Yes, I’m Bragging, But Yes, It’s Relevant.

So, what I’m saying is, I got this here gig coming up in January, now. I mentioned in an earlier entry here on ye olde metroblogge how the good opera-loving folk of Huntsville Alabama (don’t forget, it’s home to the space center and was settled by a number of European transplants in the years following the space center’s being built there…) want me to sing a couple of operas in April of next year-that was shameless self-promotion and I should be flogged. (Not literally, The Chamber is closed…)

But this here little opera is right here in Atlanta, and will be produced by a company that’s been mounting great works on the boards since the early 80’s. I’m not talking about the Atlanta Opera, which is a B house, one tier nationally just below the Metropolitan, with substantial yearly budgets and internationally known singers, but Capitol City Opera. Capitol City’s raison d’etre is at least twofold; one reason being they wanted to provide a place for Atlanta-based opera singers to learn and perform new roles, the other reason for them existing historically has been to mount great operatic works in ENGLISH.

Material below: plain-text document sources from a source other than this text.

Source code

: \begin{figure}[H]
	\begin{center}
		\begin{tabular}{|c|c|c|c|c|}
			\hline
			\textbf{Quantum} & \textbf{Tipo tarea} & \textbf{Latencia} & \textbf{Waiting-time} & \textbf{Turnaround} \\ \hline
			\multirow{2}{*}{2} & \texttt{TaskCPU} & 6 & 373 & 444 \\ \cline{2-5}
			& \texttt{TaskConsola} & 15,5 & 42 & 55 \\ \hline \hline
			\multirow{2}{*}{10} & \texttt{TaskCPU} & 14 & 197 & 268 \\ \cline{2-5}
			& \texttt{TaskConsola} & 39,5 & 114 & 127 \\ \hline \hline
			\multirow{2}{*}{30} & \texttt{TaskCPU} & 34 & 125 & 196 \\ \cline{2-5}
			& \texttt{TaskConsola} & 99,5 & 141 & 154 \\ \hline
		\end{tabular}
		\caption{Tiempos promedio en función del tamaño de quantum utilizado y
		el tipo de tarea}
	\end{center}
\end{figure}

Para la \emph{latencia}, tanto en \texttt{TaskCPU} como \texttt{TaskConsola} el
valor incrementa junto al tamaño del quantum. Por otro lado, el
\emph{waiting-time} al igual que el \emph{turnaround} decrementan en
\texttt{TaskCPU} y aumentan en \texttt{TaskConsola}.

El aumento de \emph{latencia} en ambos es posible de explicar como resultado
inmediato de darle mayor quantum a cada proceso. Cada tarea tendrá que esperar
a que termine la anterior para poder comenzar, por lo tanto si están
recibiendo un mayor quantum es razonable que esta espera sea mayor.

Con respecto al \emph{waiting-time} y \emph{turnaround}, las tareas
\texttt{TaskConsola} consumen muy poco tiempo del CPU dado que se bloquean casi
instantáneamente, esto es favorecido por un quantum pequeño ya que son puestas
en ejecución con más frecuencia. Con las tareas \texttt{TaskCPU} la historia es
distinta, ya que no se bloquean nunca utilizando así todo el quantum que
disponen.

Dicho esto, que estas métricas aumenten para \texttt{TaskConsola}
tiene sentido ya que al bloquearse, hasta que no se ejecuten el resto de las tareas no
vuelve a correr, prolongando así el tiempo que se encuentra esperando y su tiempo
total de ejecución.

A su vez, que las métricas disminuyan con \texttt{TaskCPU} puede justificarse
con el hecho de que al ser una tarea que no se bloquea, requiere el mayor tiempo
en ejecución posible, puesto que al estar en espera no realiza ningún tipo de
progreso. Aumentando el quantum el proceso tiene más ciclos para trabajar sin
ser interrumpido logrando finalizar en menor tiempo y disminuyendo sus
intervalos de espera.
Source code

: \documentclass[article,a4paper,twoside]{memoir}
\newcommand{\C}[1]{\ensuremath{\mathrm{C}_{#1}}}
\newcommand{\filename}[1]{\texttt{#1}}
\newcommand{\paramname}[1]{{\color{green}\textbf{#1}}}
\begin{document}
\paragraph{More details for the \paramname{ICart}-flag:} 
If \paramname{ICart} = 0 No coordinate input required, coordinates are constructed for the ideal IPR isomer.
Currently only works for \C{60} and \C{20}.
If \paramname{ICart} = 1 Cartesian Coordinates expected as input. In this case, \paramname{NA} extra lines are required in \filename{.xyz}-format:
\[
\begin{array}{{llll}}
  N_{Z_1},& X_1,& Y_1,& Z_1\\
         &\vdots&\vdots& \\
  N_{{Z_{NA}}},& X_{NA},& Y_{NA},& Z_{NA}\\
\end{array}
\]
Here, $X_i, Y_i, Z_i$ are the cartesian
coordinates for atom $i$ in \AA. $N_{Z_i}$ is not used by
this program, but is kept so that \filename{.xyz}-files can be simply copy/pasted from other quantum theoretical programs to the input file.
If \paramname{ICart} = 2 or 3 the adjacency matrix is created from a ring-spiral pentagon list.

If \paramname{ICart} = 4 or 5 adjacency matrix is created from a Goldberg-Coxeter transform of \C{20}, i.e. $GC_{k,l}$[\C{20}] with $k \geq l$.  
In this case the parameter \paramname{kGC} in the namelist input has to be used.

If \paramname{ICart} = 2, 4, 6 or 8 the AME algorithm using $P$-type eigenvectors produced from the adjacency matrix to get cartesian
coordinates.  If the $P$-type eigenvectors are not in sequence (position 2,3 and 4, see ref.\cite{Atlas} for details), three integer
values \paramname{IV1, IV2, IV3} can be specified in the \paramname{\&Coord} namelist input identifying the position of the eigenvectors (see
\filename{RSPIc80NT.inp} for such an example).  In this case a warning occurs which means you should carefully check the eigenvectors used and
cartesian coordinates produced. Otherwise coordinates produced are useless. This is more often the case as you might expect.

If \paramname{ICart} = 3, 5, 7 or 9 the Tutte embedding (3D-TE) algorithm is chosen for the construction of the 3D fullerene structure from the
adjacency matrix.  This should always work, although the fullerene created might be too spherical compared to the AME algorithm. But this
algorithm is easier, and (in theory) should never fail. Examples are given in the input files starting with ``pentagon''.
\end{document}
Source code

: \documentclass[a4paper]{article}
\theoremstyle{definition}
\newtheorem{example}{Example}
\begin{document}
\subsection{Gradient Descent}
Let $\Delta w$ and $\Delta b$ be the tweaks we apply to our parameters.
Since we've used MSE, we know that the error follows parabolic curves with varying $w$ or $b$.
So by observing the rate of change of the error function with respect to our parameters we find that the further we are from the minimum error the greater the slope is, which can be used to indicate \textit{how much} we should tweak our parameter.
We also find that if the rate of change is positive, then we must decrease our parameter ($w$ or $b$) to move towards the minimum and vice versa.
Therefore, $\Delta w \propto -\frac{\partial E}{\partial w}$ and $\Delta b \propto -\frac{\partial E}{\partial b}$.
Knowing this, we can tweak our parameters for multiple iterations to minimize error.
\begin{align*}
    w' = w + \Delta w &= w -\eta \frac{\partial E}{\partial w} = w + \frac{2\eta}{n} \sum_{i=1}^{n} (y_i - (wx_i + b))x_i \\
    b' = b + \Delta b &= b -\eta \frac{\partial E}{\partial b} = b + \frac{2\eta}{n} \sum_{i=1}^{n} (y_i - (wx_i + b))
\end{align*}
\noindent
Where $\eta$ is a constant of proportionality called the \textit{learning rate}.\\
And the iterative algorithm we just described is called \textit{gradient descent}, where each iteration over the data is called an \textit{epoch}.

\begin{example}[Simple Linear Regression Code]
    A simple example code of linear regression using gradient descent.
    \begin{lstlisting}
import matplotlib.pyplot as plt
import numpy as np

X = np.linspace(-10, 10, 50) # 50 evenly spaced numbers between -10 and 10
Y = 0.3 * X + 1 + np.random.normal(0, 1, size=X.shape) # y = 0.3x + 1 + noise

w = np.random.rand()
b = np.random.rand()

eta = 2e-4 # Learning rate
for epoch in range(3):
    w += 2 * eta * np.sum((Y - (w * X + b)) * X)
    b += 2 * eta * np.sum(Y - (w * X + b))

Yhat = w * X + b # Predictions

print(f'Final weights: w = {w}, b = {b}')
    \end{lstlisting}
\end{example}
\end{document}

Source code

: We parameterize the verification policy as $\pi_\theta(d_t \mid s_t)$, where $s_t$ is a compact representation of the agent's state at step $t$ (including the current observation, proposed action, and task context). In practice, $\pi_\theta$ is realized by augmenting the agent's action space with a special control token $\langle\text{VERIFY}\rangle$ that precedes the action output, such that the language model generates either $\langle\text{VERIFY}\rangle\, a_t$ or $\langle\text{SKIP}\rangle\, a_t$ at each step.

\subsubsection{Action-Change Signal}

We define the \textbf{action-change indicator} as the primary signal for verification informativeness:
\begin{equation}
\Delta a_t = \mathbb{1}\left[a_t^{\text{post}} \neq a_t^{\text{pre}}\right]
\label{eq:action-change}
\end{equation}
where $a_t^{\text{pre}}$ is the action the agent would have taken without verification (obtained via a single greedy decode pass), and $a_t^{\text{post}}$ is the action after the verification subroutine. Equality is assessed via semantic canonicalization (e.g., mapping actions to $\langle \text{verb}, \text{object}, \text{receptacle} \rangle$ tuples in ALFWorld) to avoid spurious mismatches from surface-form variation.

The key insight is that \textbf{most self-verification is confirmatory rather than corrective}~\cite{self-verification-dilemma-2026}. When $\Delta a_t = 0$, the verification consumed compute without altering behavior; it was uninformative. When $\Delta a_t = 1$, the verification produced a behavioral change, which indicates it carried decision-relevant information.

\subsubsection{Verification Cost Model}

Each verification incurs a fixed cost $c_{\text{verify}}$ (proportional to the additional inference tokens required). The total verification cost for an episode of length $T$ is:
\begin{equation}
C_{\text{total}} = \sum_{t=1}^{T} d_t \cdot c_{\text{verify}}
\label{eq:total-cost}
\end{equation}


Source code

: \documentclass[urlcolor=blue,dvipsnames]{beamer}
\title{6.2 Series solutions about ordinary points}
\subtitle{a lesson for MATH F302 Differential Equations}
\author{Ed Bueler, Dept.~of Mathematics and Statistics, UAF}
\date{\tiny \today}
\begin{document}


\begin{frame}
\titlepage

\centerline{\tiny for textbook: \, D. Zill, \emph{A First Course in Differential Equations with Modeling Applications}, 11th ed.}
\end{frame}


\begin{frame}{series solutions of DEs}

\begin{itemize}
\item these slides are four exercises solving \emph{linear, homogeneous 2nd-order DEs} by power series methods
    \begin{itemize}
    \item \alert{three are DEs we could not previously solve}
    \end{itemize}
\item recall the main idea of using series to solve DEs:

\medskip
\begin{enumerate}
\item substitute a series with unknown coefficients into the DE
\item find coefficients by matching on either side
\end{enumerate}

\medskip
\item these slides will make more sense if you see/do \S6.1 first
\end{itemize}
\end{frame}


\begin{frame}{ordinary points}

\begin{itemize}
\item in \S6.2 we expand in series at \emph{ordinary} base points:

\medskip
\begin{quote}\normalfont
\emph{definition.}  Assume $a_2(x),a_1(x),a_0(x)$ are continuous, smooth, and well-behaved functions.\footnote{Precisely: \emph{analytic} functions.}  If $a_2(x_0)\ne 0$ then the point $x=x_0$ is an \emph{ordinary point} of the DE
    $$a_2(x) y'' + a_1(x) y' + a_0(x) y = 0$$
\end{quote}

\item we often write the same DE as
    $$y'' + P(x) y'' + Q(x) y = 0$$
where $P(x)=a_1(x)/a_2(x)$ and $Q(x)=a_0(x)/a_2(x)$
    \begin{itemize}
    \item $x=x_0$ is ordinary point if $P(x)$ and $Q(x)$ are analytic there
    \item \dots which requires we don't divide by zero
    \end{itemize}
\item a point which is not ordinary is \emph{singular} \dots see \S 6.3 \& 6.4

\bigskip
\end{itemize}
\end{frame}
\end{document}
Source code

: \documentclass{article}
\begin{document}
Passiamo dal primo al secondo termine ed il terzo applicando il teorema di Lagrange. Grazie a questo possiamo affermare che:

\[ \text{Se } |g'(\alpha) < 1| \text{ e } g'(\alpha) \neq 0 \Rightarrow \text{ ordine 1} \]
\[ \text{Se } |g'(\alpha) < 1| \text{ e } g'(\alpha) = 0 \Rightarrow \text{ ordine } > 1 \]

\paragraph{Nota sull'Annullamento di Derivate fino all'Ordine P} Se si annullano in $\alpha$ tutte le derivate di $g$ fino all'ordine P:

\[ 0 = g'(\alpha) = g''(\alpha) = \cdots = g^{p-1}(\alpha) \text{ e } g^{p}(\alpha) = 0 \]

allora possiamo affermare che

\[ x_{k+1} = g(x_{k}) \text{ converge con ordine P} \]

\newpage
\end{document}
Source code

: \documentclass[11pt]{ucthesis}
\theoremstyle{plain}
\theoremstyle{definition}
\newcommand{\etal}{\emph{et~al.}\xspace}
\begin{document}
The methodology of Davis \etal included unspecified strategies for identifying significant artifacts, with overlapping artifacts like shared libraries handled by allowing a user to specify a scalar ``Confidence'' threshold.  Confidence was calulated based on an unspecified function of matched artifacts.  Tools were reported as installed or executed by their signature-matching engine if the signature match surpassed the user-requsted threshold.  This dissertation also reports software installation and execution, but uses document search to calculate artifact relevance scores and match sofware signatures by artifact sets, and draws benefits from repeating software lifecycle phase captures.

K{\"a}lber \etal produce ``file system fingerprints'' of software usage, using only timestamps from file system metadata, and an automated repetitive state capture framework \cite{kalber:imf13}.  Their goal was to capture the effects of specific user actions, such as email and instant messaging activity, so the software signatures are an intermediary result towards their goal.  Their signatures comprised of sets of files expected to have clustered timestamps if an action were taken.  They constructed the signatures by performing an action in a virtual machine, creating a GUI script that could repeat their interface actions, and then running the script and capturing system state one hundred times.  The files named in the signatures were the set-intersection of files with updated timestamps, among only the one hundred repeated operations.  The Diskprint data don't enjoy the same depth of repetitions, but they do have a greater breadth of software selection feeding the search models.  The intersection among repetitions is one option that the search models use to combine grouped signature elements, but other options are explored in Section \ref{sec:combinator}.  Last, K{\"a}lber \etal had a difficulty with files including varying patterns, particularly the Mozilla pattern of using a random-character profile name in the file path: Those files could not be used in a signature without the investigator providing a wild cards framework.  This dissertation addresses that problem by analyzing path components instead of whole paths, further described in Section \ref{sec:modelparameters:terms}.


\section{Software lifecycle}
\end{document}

Opera is not by default in Italian, y’all. Since the 1600’s there have been operas written with english as the native language, starting with Dido and Aeneas by Henry Purcell, but it really wasn’t until the 20th century that operas written in English got some legs and became major works in their own right. (A good example for someone who really loves grand Italian Opera but is curious about similar fare written with English as the native language might be the opera Peter Grimes.)

Capitol City does both operas written in English and good english translations of other works. The one I’m taking principal tenor duties in (I may be double-cast with another local tenor, so we don’t all get plum tuckered out from such extensive singifyin’) is Mozart’s Cosi Fan Tutte.

It’s typical Mozart; a rather silly Lorenzo da Ponte libretto graced by pure, perfect, scintillant music.

I write a metroblog entry about it not even because I’m tickled to get to do it, though I certainly am, but because I believe so strongly in supporting such arts in Atlanta. The ASO is a strong organization, but still deserves good patronage for it’s part in bringing Atlanta international prominence-there are numerous internationally acclaimed recordings of great works by the ASO. The Atlanta Opera does, in some respects, some of the best productions of major operas in their original languages you will ever see.

There is much to commend Atlanta, if you only look for it. If some dude who babbles here on the metroblog (me) gets you to check any of it out, even though he was just tooting his own horn about being in a show, it’s still worth being perceived negatively as the tooter to make sure you know what’s available to you in such a sprawling and sometimes confusing city.

Without the arts, great cities become mere hives of humanity.

Perhaps they are hives either way…and if that’s true, then what hives always need are the bees that come in heavy with pollen and do their funky little dance that tells the rest of the bees where the best flowers are.